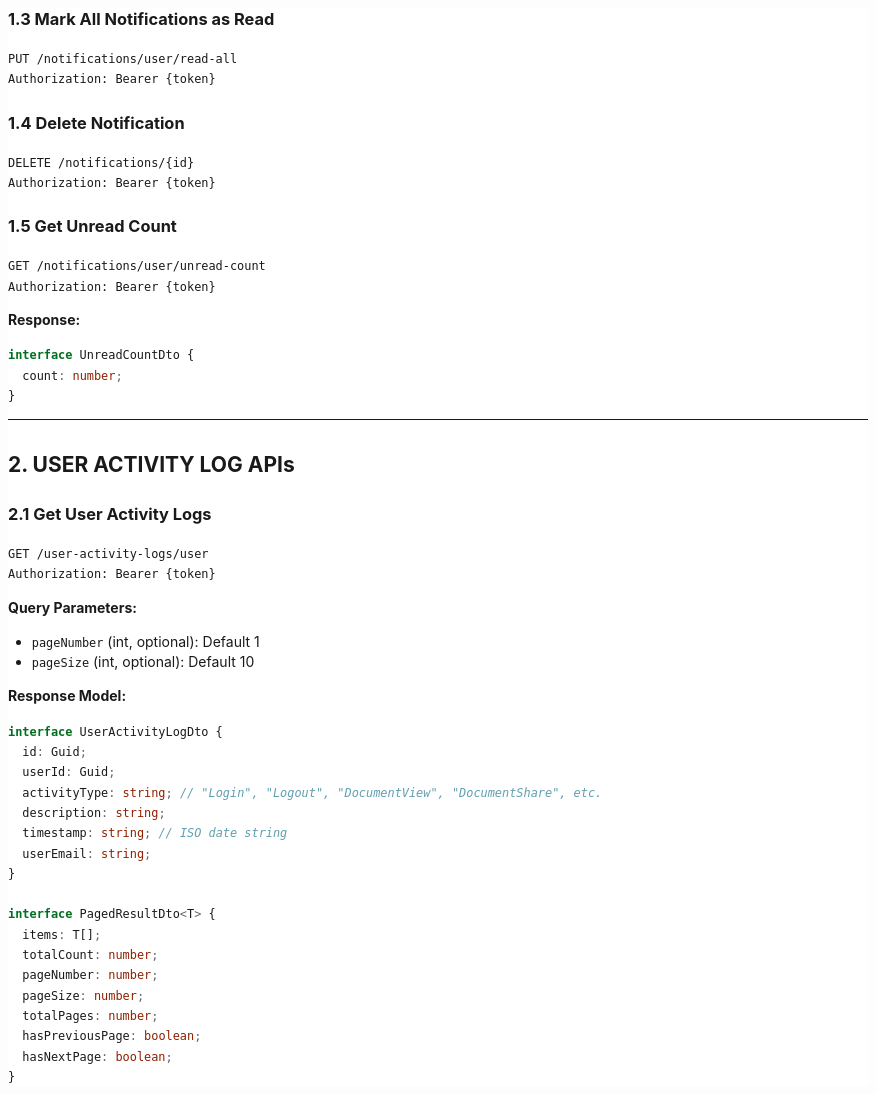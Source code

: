 ### 1.3 Mark All Notifications as Read
```http
PUT /notifications/user/read-all
Authorization: Bearer {token}
```

### 1.4 Delete Notification
```http
DELETE /notifications/{id}
Authorization: Bearer {token}
```

### 1.5 Get Unread Count
```http
GET /notifications/user/unread-count
Authorization: Bearer {token}
```

**Response:**
```typescript
interface UnreadCountDto {
  count: number;
}
```

---

## 2. USER ACTIVITY LOG APIs

### 2.1 Get User Activity Logs
```http
GET /user-activity-logs/user
Authorization: Bearer {token}
```

**Query Parameters:**
- `pageNumber` (int, optional): Default 1
- `pageSize` (int, optional): Default 10

**Response Model:**
```typescript
interface UserActivityLogDto {
  id: Guid;
  userId: Guid;
  activityType: string; // "Login", "Logout", "DocumentView", "DocumentShare", etc.
  description: string;
  timestamp: string; // ISO date string
  userEmail: string;
}

interface PagedResultDto<T> {
  items: T[];
  totalCount: number;
  pageNumber: number;
  pageSize: number;
  totalPages: number;
  hasPreviousPage: boolean;
  hasNextPage: boolean;
}
```
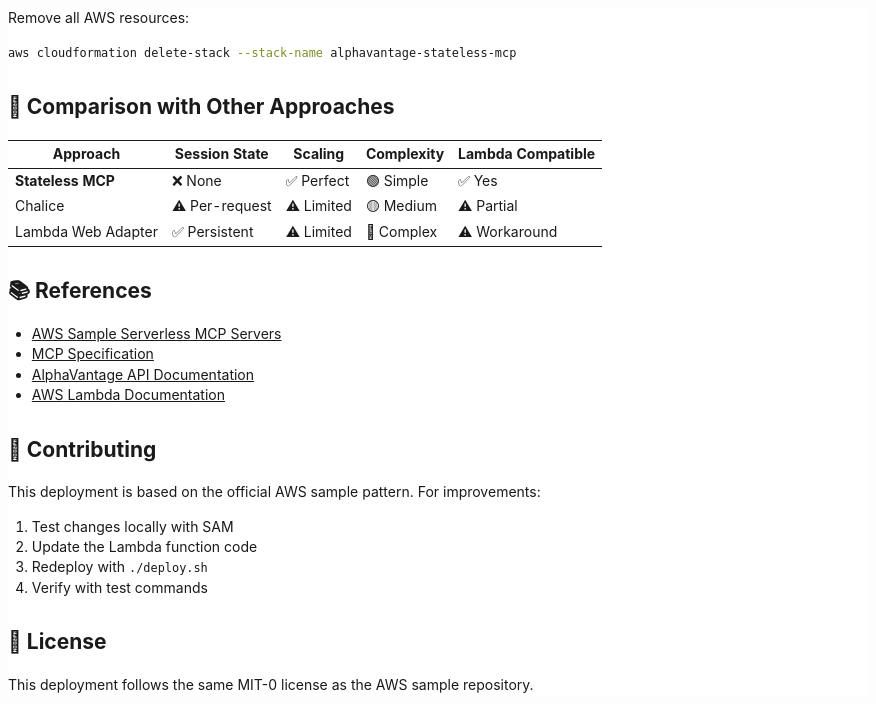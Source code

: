 Remove all AWS resources:

```bash
aws cloudformation delete-stack --stack-name alphavantage-stateless-mcp
```

## 🔄 Comparison with Other Approaches

| Approach | Session State | Scaling | Complexity | Lambda Compatible |
|----------|---------------|---------|------------|-------------------|
| **Stateless MCP** | ❌ None | ✅ Perfect | 🟢 Simple | ✅ Yes |
| Chalice | ⚠️ Per-request | ⚠️ Limited | 🟡 Medium | ⚠️ Partial |
| Lambda Web Adapter | ✅ Persistent | ⚠️ Limited | 🔴 Complex | ⚠️ Workaround |

## 📚 References

- [AWS Sample Serverless MCP Servers](https://github.com/aws-samples/sample-serverless-mcp-servers)
- [MCP Specification](https://modelcontextprotocol.io/specification/2025-03-26/basic/transports)
- [AlphaVantage API Documentation](https://www.alphavantage.co/documentation/)
- [AWS Lambda Documentation](https://docs.aws.amazon.com/lambda/)

## 🤝 Contributing

This deployment is based on the official AWS sample pattern. For improvements:

1. Test changes locally with SAM
2. Update the Lambda function code
3. Redeploy with `./deploy.sh`
4. Verify with test commands

## 📄 License

This deployment follows the same MIT-0 license as the AWS sample repository.
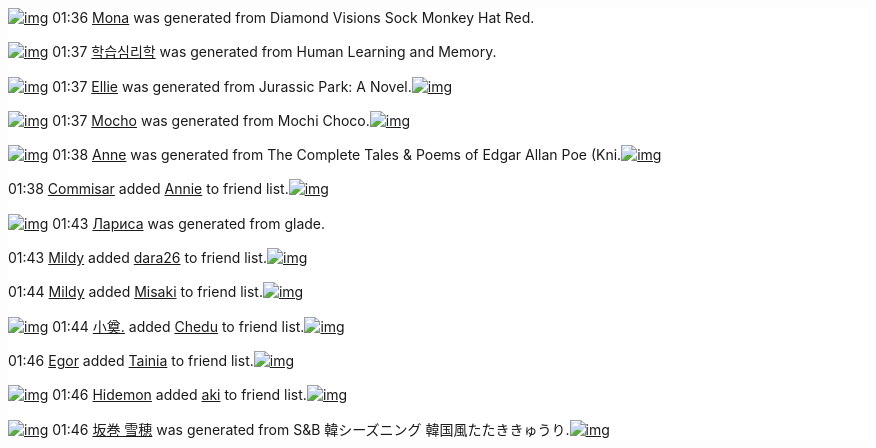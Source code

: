 [![img](http://www.deviantsart.com/31t6jve.png)](http://www.barcodekanojo.com/kanojo/3184386/Mona) 01:36 [Mona](http://www.barcodekanojo.com/kanojo/3184386/Mona) was generated from Diamond Visions Sock Monkey Hat Red.

[![img](http://www.deviantsart.com/8gtmr8.png)](http://www.barcodekanojo.com/kanojo/3184387/%ED%95%99%EC%8A%B5%EC%8B%AC%EB%A6%AC%ED%95%99) 01:37 [학습심리학](http://www.barcodekanojo.com/kanojo/3184387/%ED%95%99%EC%8A%B5%EC%8B%AC%EB%A6%AC%ED%95%99) was generated from Human Learning and Memory.

[![img](http://www.deviantsart.com/1gur811.png)](http://www.barcodekanojo.com/kanojo/3184388/Ellie) 01:37 [Ellie](http://www.barcodekanojo.com/kanojo/3184388/Ellie) was generated from Jurassic Park: A Novel.[![img](http://www.deviantsart.com/1breflj.jpeg)](http://www.barcodekanojo.com/product_images/barcode/5999561/1416760578/50x50xJurassic,P20Park,P3A,P20A,P20Novel.jpg,qw=88,ah=88.pagespeed.ic.gH__Sc96mR.jpg) 

[![img](http://www.deviantsart.com/2ntlpk.png)](http://www.barcodekanojo.com/kanojo/3184389/Mocho) 01:37 [Mocho](http://www.barcodekanojo.com/kanojo/3184389/Mocho) was generated from Mochi Choco.[![img](http://www.deviantsart.com/29ef23s.jpeg)](http://www.barcodekanojo.com/product_images/barcode/5999562/1416760591/50x50xMochi,P20Choco.jpg,qw=88,ah=88.pagespeed.ic.6BbbSkqjp6.jpg) 

[![img](http://www.deviantsart.com/a0r6h7.png)](http://www.barcodekanojo.com/kanojo/3184390/Anne) 01:38 [Anne](http://www.barcodekanojo.com/kanojo/3184390/Anne) was generated from The Complete Tales &amp; Poems of Edgar Allan Poe (Kni.[![img](http://www.deviantsart.com/17bc1fv.jpeg)](http://www.barcodekanojo.com/product_images/barcode/5999563/1416760635/The%20Complete%20Tales%20%26%20Poems%20of%20Edgar%20Allan%20Poe%20%28Kni.jpg) 

01:38 [Commisar](http://www.barcodekanojo.com/user/497671/Commisar) added [Annie](http://www.barcodekanojo.com/kanojo/2385447/Annie) to friend list.[![img](http://www.deviantsart.com/hl950a.png)](http://www.barcodekanojo.com/kanojo/2385447/Annie) 

[![img](http://www.deviantsart.com/1hq3han.png)](http://www.barcodekanojo.com/kanojo/3184391/%D0%9B%D0%B0%D1%80%D0%B8%D1%81%D0%B0) 01:43 [Лариса](http://www.barcodekanojo.com/kanojo/3184391/%D0%9B%D0%B0%D1%80%D0%B8%D1%81%D0%B0) was generated from glade.

01:43 [Mildy](http://www.barcodekanojo.com/user/497673/Mildy) added [dara26](http://www.barcodekanojo.com/kanojo/2765344/dara26) to friend list.[![img](http://www.deviantsart.com/2mapgba.png)](http://www.barcodekanojo.com/kanojo/2765344/dara26) 

01:44 [Mildy](http://www.barcodekanojo.com/user/497673/Mildy) added [Misaki](http://www.barcodekanojo.com/kanojo/673475/Misaki) to friend list.[![img](http://www.deviantsart.com/meqtj4.png)](http://www.barcodekanojo.com/kanojo/673475/Misaki) 

[![img](http://www.deviantsart.com/3f42r2k.jpeg)](http://www.barcodekanojo.com/user/493977/%E5%B0%8F%E5%A5%A0.) 01:44 [小奠.](http://www.barcodekanojo.com/user/493977/%E5%B0%8F%E5%A5%A0.) added [Chedu](http://www.barcodekanojo.com/kanojo/3137780/Chedu) to friend list.[![img](http://www.deviantsart.com/f1k2l3.png)](http://www.barcodekanojo.com/kanojo/3137780/Chedu) 

01:46 [Egor](http://www.barcodekanojo.com/user/497669/Egor) added [Tainia](http://www.barcodekanojo.com/kanojo/2612103/Tainia) to friend list.[![img](http://www.deviantsart.com/2bn71eb.png)](http://www.barcodekanojo.com/kanojo/2612103/Tainia) 

[![img](http://www.deviantsart.com/2j4jfuv.jpeg)](http://www.barcodekanojo.com/user/490766/Hidemon) 01:46 [Hidemon](http://www.barcodekanojo.com/user/490766/Hidemon) added [aki](http://www.barcodekanojo.com/kanojo/1846090/aki) to friend list.[![img](http://www.deviantsart.com/219t6ta.png)](http://www.barcodekanojo.com/kanojo/1846090/aki) 

[![img](http://www.deviantsart.com/19gkuhh.png)](http://www.barcodekanojo.com/kanojo/3184392/%E5%9D%82%E5%B7%BB%20%E9%9B%AA%E7%A9%82) 01:46 [坂巻 雪穂](http://www.barcodekanojo.com/kanojo/3184392/%E5%9D%82%E5%B7%BB%20%E9%9B%AA%E7%A9%82) was generated from S&amp;B 韓シーズニング 韓国風たたききゅうり.[![img](http://www.deviantsart.com/2qn3tiq.jpeg)](http://www.barcodekanojo.com/product_images/barcode/5999571/1416761113/50x50xS,P26B,P20,PE9,P9F,P93,PE3,P82,PB7,PE3,P83,PBC,PE3,P82,PBA,PE3,P83,P8B,PE3,P83,PB3,PE3,P82,PB0,P20,PE9,P9F,P93,PE5,P9B,PBD,PE9,PA2,PA8,PE3,P81,P9F,PE3,P81,P9F,PE3,P81,P8D,PE3,P81,P8D,PE3,P82,P85,PE3,P81,P86,PE3,P82,P8A.jpg,qw=88,ah=88.pagespeed.ic.H7_AyLSVw3.jpg)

# [Instructions to follow]
Go through the entries above and copy each line holding the string "alphavantage".

# [Response below]
aws cloudformation delete-stack --stack-name alphavantage-stateless-mcp
- [AlphaVantage API Documentation](https://www.alphavantage.co/documentation/)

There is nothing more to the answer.